Material provided:

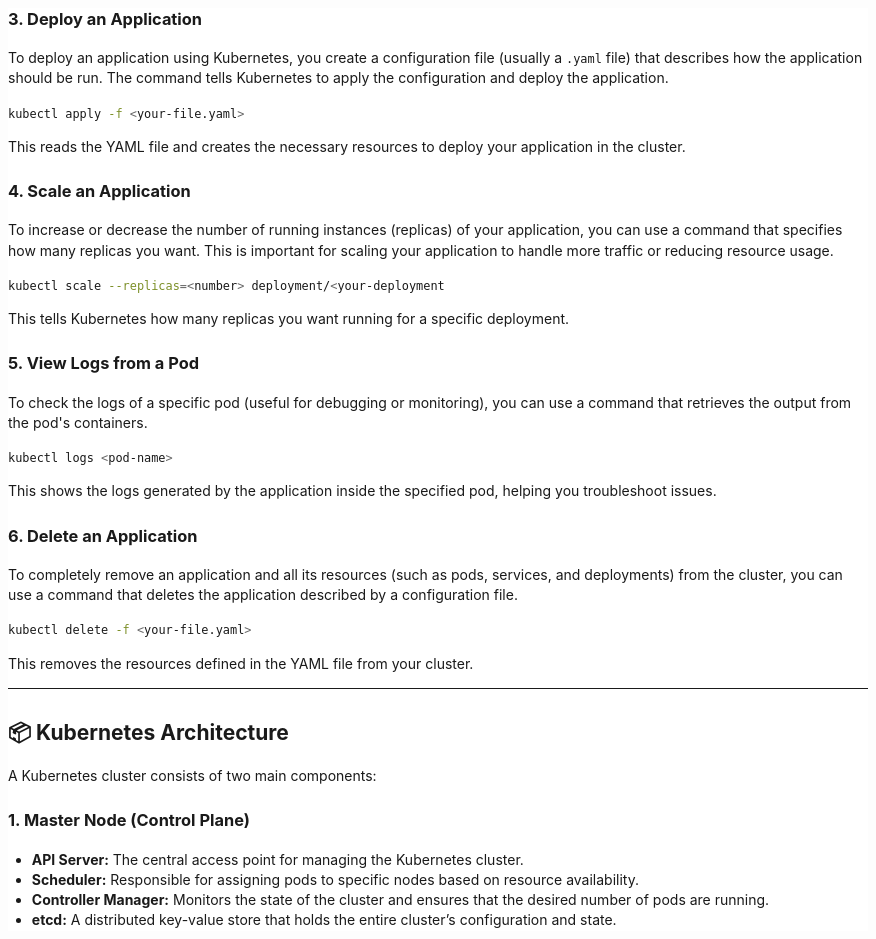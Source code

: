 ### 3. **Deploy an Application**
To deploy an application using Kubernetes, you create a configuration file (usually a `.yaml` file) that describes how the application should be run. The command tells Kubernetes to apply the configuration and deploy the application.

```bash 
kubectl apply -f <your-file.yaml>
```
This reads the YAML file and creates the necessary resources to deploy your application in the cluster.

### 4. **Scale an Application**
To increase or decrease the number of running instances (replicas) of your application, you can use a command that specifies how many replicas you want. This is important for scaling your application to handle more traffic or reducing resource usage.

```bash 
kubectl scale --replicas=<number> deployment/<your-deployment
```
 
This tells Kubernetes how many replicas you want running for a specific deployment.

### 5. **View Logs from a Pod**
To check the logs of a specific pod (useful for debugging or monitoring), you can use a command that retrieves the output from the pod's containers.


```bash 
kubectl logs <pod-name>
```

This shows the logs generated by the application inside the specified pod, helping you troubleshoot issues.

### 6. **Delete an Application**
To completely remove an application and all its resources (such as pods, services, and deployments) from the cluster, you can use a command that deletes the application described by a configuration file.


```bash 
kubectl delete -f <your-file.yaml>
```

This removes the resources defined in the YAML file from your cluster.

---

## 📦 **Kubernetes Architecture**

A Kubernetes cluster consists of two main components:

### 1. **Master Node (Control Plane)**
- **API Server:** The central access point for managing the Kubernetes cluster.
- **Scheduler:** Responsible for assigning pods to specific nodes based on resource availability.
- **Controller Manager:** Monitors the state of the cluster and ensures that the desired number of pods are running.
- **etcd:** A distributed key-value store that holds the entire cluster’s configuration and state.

Assignment: Copy out the lines starting at the one containing "- **Controller Manager:**" and ending with the last line of the entries. Include nothing else.

Reply to the exercise:
- **Controller Manager:** Monitors the state of the cluster and ensures that the desired number of pods are running.
- **etcd:** A distributed key-value store that holds the entire cluster’s configuration and state.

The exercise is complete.